E assim nasci um papel amarelado e pálido, sem muitas linhas para escrever. Foi por isso que, hoje, as palavras ainda não gostam de mim. A única forma que restou foi uma delas dizer: "Se nasci papel, quero morrer poesia." Ponto, correu, morreu.


domingo, 19 de janeiro de 2014

Alumeia o beco

Ô meu santo, que gira com os pés no chão batido
de tantos tambores
e outros tantos amores,
as mocinhas de coração
sofrido
e as mães de leite
derrabado

Ô meu vaga-lume seresteiro
que vagueia nos
terreiros
anuncia a lua cheia

Um benzimento
contra quebranto
e uns ramos de arruda
porque nessa vida sofrida
toda santa é a ajuda

Ô meu lampião
guia eu e meus santos
e se cansar
que haja muito barranco
porque nem todo santo
é branco
e ainda bem
senão
eu não via o que é bom

Ô dona dos becos
não deixe
que meus lábios
fiquem secos
se não tiver água
que seja ao menos um peixe
num cardume
de beijos.

Foto: Jossier Boleão

sábado, 18 de janeiro de 2014

Ao céu

Nesse céu, há terra e há folhas secas que caem
Mas também há flores que se camuflam nas cores
Dores sim, amores também
e uma certeza de
futuros que virão
feito os filhos,
o sol e seu clarão.

Na foto: Acauã, Tiê e Iara


A pimentada


Em certas manhãs, desenvolvemos as tarefas oculares necessárias:
- Olhar, olhando, olhado [bem ou mau]!

São tonalidades semi-separadas que vão entrelaçando
tramas,
gastando dramas,
falando das damas.

Em certas manhãs, não queremos nada a não ser:
- Manhar, manha, manhado [de ressaca ou de amor]!
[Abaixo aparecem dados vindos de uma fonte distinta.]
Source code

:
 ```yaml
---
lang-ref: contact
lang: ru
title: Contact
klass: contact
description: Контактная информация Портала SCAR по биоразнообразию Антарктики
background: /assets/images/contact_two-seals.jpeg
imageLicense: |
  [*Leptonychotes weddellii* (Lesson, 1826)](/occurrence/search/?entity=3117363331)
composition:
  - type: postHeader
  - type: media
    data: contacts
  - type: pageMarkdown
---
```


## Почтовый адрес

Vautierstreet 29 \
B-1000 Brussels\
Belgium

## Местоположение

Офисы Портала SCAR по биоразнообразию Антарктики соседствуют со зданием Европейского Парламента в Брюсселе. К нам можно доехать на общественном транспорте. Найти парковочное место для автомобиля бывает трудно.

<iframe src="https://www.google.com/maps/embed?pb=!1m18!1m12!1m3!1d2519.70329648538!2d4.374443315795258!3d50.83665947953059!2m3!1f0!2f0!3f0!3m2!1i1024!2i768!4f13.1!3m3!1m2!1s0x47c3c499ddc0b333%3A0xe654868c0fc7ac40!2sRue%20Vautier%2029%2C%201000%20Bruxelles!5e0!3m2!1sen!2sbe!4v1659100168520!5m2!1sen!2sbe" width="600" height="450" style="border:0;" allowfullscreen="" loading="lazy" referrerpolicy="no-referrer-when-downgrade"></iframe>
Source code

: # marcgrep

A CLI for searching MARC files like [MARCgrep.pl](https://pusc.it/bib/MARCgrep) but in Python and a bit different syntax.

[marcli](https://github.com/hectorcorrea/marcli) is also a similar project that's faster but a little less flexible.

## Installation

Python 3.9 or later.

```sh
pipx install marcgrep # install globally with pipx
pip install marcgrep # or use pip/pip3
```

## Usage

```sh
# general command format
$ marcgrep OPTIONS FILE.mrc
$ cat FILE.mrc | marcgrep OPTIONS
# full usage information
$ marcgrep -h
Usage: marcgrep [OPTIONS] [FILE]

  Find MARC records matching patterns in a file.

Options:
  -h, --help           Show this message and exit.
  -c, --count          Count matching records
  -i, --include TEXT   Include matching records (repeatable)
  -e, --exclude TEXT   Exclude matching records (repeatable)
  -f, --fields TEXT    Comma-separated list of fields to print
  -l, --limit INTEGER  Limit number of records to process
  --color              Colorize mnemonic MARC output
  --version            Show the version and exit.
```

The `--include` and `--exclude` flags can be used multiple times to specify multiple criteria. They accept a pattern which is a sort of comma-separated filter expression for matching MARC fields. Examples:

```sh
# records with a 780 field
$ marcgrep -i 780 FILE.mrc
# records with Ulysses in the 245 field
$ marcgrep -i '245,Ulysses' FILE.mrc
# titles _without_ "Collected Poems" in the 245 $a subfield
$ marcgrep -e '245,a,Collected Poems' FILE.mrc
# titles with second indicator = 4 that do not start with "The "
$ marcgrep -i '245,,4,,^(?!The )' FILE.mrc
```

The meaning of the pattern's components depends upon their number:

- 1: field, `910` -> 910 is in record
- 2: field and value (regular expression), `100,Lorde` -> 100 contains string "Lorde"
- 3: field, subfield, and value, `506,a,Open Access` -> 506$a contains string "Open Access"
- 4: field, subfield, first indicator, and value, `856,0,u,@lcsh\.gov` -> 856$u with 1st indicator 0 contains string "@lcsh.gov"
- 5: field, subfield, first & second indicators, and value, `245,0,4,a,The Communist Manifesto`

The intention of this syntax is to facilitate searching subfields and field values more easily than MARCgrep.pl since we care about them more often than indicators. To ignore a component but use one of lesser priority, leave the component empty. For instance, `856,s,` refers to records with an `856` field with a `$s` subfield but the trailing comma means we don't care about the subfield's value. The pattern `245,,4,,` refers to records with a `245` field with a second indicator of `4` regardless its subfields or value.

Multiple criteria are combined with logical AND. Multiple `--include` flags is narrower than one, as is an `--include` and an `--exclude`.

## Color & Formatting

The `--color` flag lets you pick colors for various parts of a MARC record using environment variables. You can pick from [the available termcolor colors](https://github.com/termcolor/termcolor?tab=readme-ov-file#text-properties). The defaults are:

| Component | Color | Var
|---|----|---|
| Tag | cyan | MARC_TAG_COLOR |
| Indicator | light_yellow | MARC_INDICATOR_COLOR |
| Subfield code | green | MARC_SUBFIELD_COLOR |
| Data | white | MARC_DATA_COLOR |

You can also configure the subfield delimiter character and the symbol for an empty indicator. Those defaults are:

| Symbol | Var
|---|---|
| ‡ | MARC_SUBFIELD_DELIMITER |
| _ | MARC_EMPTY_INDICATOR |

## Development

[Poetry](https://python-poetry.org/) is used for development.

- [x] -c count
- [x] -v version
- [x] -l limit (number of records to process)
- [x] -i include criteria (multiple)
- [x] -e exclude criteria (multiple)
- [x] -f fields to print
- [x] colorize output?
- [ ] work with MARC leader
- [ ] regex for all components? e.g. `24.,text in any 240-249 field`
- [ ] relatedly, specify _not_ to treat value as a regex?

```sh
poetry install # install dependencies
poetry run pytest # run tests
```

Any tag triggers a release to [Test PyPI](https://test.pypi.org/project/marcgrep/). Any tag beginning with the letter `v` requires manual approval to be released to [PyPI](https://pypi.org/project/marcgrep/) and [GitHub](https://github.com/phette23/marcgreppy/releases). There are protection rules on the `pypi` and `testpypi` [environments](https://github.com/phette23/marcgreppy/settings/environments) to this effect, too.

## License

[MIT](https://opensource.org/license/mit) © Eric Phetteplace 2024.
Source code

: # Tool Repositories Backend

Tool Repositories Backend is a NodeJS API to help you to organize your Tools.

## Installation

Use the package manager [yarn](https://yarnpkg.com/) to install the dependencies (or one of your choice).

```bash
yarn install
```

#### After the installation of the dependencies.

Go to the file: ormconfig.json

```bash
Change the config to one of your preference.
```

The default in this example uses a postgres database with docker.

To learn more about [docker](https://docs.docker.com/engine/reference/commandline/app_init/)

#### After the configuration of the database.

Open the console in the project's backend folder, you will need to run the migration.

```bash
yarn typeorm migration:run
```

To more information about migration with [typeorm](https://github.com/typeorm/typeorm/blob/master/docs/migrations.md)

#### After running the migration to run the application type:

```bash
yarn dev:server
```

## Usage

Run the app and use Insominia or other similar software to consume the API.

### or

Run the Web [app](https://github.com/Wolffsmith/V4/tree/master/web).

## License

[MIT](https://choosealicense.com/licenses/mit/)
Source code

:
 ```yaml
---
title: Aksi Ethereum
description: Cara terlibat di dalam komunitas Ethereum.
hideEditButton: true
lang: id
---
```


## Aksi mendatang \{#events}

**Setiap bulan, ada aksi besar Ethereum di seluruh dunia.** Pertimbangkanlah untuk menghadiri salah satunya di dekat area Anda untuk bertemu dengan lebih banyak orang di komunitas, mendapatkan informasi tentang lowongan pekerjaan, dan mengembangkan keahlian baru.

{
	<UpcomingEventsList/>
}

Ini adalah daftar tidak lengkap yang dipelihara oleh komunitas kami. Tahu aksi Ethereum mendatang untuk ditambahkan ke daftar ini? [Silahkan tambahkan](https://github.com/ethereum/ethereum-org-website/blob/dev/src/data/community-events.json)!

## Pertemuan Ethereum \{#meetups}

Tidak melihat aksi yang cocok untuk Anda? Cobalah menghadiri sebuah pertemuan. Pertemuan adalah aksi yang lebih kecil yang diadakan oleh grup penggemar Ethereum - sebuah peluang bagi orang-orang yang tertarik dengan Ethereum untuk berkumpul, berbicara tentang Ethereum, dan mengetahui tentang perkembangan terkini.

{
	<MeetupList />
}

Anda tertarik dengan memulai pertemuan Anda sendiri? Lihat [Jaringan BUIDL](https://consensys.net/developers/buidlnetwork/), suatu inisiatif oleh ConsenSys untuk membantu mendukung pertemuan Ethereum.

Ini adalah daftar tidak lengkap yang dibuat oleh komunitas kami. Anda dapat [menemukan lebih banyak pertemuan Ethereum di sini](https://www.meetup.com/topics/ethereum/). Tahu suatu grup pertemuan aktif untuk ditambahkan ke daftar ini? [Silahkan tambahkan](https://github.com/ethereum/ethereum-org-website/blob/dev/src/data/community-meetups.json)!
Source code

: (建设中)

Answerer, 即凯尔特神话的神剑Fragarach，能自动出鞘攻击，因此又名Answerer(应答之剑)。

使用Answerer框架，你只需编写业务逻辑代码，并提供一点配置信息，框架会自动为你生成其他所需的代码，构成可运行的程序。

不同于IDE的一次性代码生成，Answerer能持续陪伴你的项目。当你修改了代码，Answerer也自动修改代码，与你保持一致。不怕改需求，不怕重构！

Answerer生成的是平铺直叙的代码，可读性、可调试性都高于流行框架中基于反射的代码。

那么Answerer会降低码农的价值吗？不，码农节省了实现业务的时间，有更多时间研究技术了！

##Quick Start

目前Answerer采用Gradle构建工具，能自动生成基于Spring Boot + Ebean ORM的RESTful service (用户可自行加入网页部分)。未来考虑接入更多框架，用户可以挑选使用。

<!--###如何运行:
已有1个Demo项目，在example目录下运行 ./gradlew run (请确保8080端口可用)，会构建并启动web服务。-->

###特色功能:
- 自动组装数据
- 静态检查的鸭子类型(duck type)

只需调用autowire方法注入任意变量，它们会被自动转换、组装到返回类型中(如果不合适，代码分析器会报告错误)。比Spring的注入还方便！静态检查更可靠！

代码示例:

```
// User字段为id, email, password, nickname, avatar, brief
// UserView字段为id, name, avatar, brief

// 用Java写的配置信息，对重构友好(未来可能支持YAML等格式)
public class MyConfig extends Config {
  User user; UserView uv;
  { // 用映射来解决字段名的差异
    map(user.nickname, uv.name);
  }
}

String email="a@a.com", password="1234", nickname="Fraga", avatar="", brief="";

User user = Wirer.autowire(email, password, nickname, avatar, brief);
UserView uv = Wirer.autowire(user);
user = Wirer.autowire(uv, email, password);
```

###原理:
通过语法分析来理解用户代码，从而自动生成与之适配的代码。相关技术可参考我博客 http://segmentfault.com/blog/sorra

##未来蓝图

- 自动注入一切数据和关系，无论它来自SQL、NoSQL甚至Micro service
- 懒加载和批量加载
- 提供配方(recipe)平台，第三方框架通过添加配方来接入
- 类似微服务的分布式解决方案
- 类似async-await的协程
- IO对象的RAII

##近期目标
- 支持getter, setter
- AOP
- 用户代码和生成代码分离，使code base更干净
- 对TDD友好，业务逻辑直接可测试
São teias bordadas na ardura
da teoria empreitada,
cavada,
ardida feito
a paixão não-passada!

Foto: Jossier Boleão


quarta-feira, 23 de outubro de 2013

Con-tradição


Sou inteiro e sou metade.
Metade de uma inteireza,
inteiro por ser metade.

Metade de mim é inteira,
outra metade é só a metade.
Um que é dois,
dois que é um.

Parte de mim é humano,
a outra, ainda há
salvação.

Sigo lento e curvo,
até mesmo na parte
menos escuro
sou metade
de um (in)seguro.

Minha metade
é amor,
a inteireza
é só água
desembocando em chuva.

Algo em mim é tradição,
minha vida é
contradição.

Há muito em mim
de tudo
um pouco
que não é muito,
mas que é transbordante.

Em mim,
há metades,
inteiros e condições.
Só não há limites
nem medições.

domingo, 20 de outubro de 2013

Arma-rio


Vira e revira
Viva-se e reviva-te.
Ossos postos,
olhos de corvos
mata acima,
rio adentro.

Chora-me e chova-te
choca os ovos.
Joga aos porcos,
cava terra
terra abaixo.

Asa de condor,
com dor
e quebrada.
Alça voo
e vou.

Arma-se, ama-lhe
rama-lhe-te
espinhos curvos
em caminhos
turvos.

Rio quando vejo,
rio quando choro,
rio pro rio
rio ao rio:
um mar(rio).


domingo, 8 de setembro de 2013

Epitáfio dos vivos

No dia anterior à morte, todos os sinos estavam em silêncio.
A vida continuava no seu curso normal, serpenteando por becos e ruas. Se alastrava entre os bares e jorrava sorrisos úmidos, no meio da multidão, em minha memória.

Eu, nem ria, nem chorava. Era uma reação de não reagir. Não tinha mais o mínimo desejo de interagir com as folhas, o sol, as flores ou as borboletas. Estava num cansaço terrível pela transitória passagem do pouco para o nada.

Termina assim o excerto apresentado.